Configuring BGP peering between many network devices in a datacenter can become quickly repeatitive, boring and hence open to human errors. Each link requires its own dual stack IP subnet with unique endpoints. The very same endpoint IP addresses must then be used to configure BGP peers on either side of the link. The BGP neighbors will only connect and exchange routes when all the configuration is correct. With all the talks about automation, why not explore it. Tools like Ansible come to mind, which excel at provisioning network devices with help of playbooks based off templates.

Then I stumbled upon a great blog post by ipSpace.net: BGP Configuration Made Simple with Cumulus Linux.
It takes advantage of RFC5549 to exchange IPv4 BGP prefixes with IPv6 next hops and combines it with running EBGP over IPv6 link local addresses. Though that alone won’t solve the issue of discovering the peer AS#. According to the blog post, they use some non-standard method by learning it during the BGP open message exchange instead of being strict about matching configuration.

Cool, but I mainly work with Junos based network elements. There is ongoing work in the IETF to augment LLDP with BGP peer information: draft-acee-idr-lldp-peer-discovery. To bridge the gap until this will eventually get implemented in Junos, I pursued an on-box prototype to simplify and fully automate the provisioning of EBGP peers in the meantime using IPv6 route advertisements using a SLAX based event script and the ephemeral database.

bgp_unnumbered_spine_leaf
bgp_unnumbered_spine_leaf

The event script ad_bgp_peers.slax is run peridiodically that uses the IPv6 router advertisement messages, learning about the interface and the remote IPv6 link local addresses. Learned peers are dynamically provisioned via Junos Ephemeral Database.

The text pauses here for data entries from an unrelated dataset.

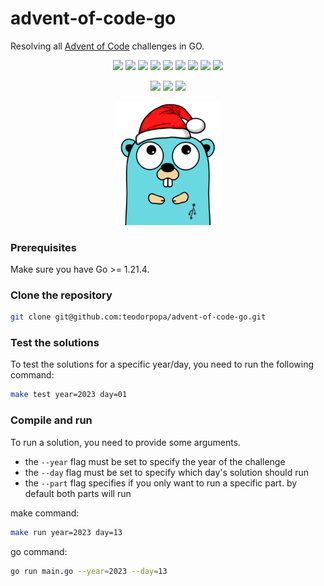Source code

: # advent-of-code-go

Resolving all [Advent of Code](https://adventofcode.com/) challenges in GO.

<div align="center">

![](https://img.shields.io/badge/2015-14_days-blue)
![](https://img.shields.io/badge/2016-0_days-red)
![](https://img.shields.io/badge/2017-0_days-red)
![](https://img.shields.io/badge/2018-0_days-red)
![](https://img.shields.io/badge/2019-0_days-red)
![](https://img.shields.io/badge/2020-0_days-red)
![](https://img.shields.io/badge/2021-0_days-red)
![](https://img.shields.io/badge/2022-0_days-red)
![](https://img.shields.io/badge/2023-15_days-blue)


![](https://img.shields.io/badge/stars%20⭐-58-yellow) 
![](https://img.shields.io/badge/days%20completed-29-green)
![](https://img.shields.io/github/last-commit/teodorpopa/advent-of-code-go/main)


<img src="./assets/gopher.png" width="170" />

</div>

### Prerequisites

Make sure you have Go >= 1.21.4.

### Clone the repository

```sh
git clone git@github.com:teodorpopa/advent-of-code-go.git
```

### Test the solutions

To test the solutions for a specific year/day, you need to run the following command:

```sh
make test year=2023 day=01
```


### Compile and run

To run a solution, you need to provide some arguments.
* the `--year` flag must be set to specify the year of the challenge
* the `--day` flag must be set to specify which day's solution should run
* the `--part` flag specifies if you only want to run a specific part. by default both parts will run

make command:

```sh
make run year=2023 day=13
```

go command:

```sh
go run main.go --year=2023 --day=13
```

Similar to what Ivan described in his blog post, a non-standard method to learn the remote AS is required. One option would be to add custom LLDP TLV’s and learn the AS# that way, but for simplicity, a hack is used that stores the AS# in the ipv6-ra-reachable-time field. This allows to learn all relevent parameters from IPv6 RA message. You probably cry foul here, how can you re-use a timer field? Well, we talk here about sharing information between two peers using the same automation method and IPv6 RA’s already announce the the local IPv6 address (LLA in our case). Would have been great to add custom TLV’s, but I don’t think there is support for it. The I-D mentioned earlier uses LLDP to transport such information. Once that solution is available in Junos, one can simply adjust the script or even better, it might become obsolete.

While working on this idea, I picked up some skills in using IPv4 unnumbered links and IPv6 LLA’s and transport family inet and inet6 over a single IPv6 EBGP peer. Even if one doesn’t have a need for the automation script, I’m sure to look back to my very own blog post on how to do it ;-).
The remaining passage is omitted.